Recently, a multifaceted economic problem has emerged in Latin American countries. Claims of inequality, inequity, inadequate healthcare, and a lack of education resources are just some of the subjects stimulating public protests. Contrary to common belief, evaluating the life quality of citizens in a particular society is no longer related solely to wealth production [18, 19]. Instead of economic growth, citizens’ life quality is related to the level of perceived income inequality [20]. Despite significant economic development in recent decades leading to a substantial decrease in poverty levels, economic success has not necessarily translated to improvements in social indicators such as life expectancy, educational performance, and high-quality healthcare. For certain demographics, the key factor for measuring well being is not income but their perceptions of subjective factors such as inequality. Considering the relative deprivation theory as a frame of reference, several studies [21–23] support the argument that self-perception of social status is a key psychological mechanism for studying the relationship between inequality and the subjective perception of well-being. A recent study conducted on a large sample of the European population reported that income inequality has an indirect effect on the perception of wellbeing, with subjective social status used as a mediating variable [24]. The consensus is that greater income inequalities correspond to a decrease in subjective social status, which negatively impacts the perception of wellbeing. Additional studies have evaluated the respective influences of other mediating variables attributed as root causes of social conflicts, such as citizen trust, state anxiety, perception of lower social status, and a decrease in subjective wellbeing [25].

This work illustrates how the application of a typical physical equation enables multifactor problems to be analyzed effectively. Although motivated by studying the causes and effects of the social unrest in Chile, the proposed analytical approach is valid for any country, and particularly applicable to countries with similar income distributions, such as those in Latin America. Chile is an ideal case study because it best represents the economic indicators in the region, and we tested the model using its economic variables.
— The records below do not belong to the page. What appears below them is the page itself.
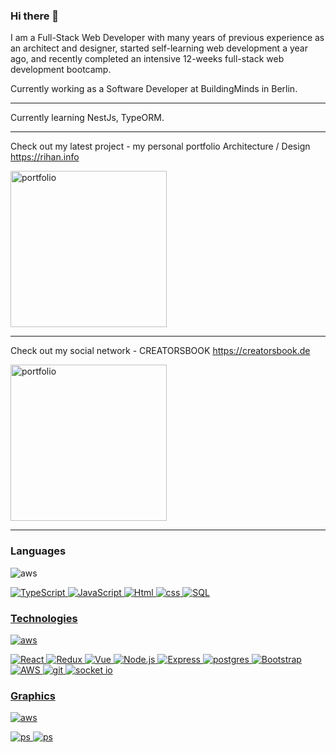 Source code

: ### Hi there 👋

I am a Full-Stack Web Developer with many years of previous experience as an architect and designer, started self-learning web development a year ago, and recently completed an intensive 12-weeks full-stack web development bootcamp.

Currently working as a Software Developer at BuildingMinds in Berlin.

---

Currently learning NestJs, TypeORM.

---

Check out my latest project - my personal portfolio Architecture / Design  https://rihan.info

<img src="https://user-images.githubusercontent.com/90706137/218161734-3d9b0c03-23ec-454b-b715-ad865010b2d2.jpg" alt="portfolio" width="250"/> 

---

Check out my social network - CREATORSBOOK https://creatorsbook.de

<img src="https://user-images.githubusercontent.com/90706137/219966561-5b495215-1cc1-4d3b-8c53-d0789a5121c9.jpg" alt="portfolio" width="250"/> 

---

### Languages

<img src="https://skillicons.dev/icons?i=ts,js,html,css,sql" alt="aws"/> </a> <a href="https://www.w3schools.com/css/" target="_blank" rel="noreferrer">
  
![TypeScript](https://img.shields.io/badge/-TypeScript-000?&logo=TypeScript&style=for-the-badge)
![JavaScript](https://img.shields.io/badge/-JavaScript-000?&logo=JavaScript&style=for-the-badge)
![Html](https://img.shields.io/badge/-Html5-000?&logo=html5&style=for-the-badge)
![css](https://img.shields.io/badge/-CSS3-000?&logo=css3&style=for-the-badge)
![SQL](https://img.shields.io/badge/-SQL-000?&logo=MySQL&style=for-the-badge)

### Technologies

<img src="https://skillicons.dev/icons?i=react,redux,vue,nodejs,express,postgres,bootstrap,aws,git" alt="aws"/> </a> <a href="https://www.w3schools.com/css/" target="_blank" rel="noreferrer">

![React](https://img.shields.io/badge/-React-000?&logo=React&style=for-the-badge)
![Redux](https://img.shields.io/badge/-Redux-000?&logo=Redux&style=for-the-badge)
![Vue](https://img.shields.io/badge/-Vue.js-000?&logo=Vue.js&style=for-the-badge)
![Node.js](https://img.shields.io/badge/-Node.js-000?&logo=node.js&style=for-the-badge)
![Express](https://img.shields.io/badge/-Express-000?&logo=Express&style=for-the-badge)
![postgres](https://img.shields.io/badge/-Postgresql-000?&logo=Postgresql&style=for-the-badge)
![Bootstrap](https://img.shields.io/badge/-Bootstrap-000?&logo=bootstrap&logoColor=F90&style=for-the-badge)
![AWS](https://img.shields.io/badge/-AWS-000?&logo=Amazon-AWS&logoColor=F90&style=for-the-badge)
 ![git](https://img.shields.io/badge/-Git-000?&logo=git&logoColor=F90&style=for-the-badge)
![socket io](https://img.shields.io/badge/-Socket.io-000?&logo=socket.io&style=for-the-badge)
  
  
### Graphics
  
  <img src="https://skillicons.dev/icons?i=ps,ai,nd" alt="aws"/> </a> <a href="https://www.w3schools.com/css/" target="_blank" rel="noreferrer">
  
  ![ps](https://img.shields.io/badge/-Photoshop-000?&logo=photoshop&style=for-the-badge)
    ![ps](https://img.shields.io/badge/-Illustrator-000?&logo=photoshop&style=for-the-badge)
Nevertheless, the model is sufficiently general to be applied to any country where the public data distributions required for the model input are known. As such, the main objective of this model is to provide an accurate assessment of the influence of population dissatisfaction. Although most people possess a better quality of life compared with the previous generation, many people feel themselves to be victims of an inequal society. Specifically, they believe that many vital products and services are unattainable for people belonging to their demographic. In Chile, over 50% of the population earns less than the mean income. This, combined with other aforementioned societal features, has caused general dissatisfaction among the population, resulting in sustained periods of civil unrest. This raises the following question: How can inequality be decreased?

Economic elements

We used Chile as a case study to test our proposed analysis method as the indicators contributing to its macroeconomic state have been studied extensively, has and comprise political, psychological, economic, and ideological elements. In our model, more than any ideological or subjective factors, we consider the increase of the gross domestic product (GDP), which competes with the consumer price index (CPI) in an extended Fisher-Kolmogorov equation [26, 27]. Additionally, the increase in income and its distribution [28] (see Fig 1) are used to identify the dynamics of the demographic that live on a certain amount of money. The distributions and parameters used in the study are public data obtained from the official data base [28].

Fig 1. Employee percentage as a function of employee income.

The mean income is between 500000 and 599000 CLP (Chilean pesos), while the median income is between 300000 and 399000 CLP; therefore, over 50% of the population lives on significantly less than the mean.

Method and variables

The nonlinear diffusion equation is applied to complex systems designed to solve problems related to population growth, W [1, 6, 29–31]. Therefore, we consider a natural extension of this equation to incorporate density-dependent diffusion, D. For a simple one-dimensional scalar case, this extended equation is expressed as [1]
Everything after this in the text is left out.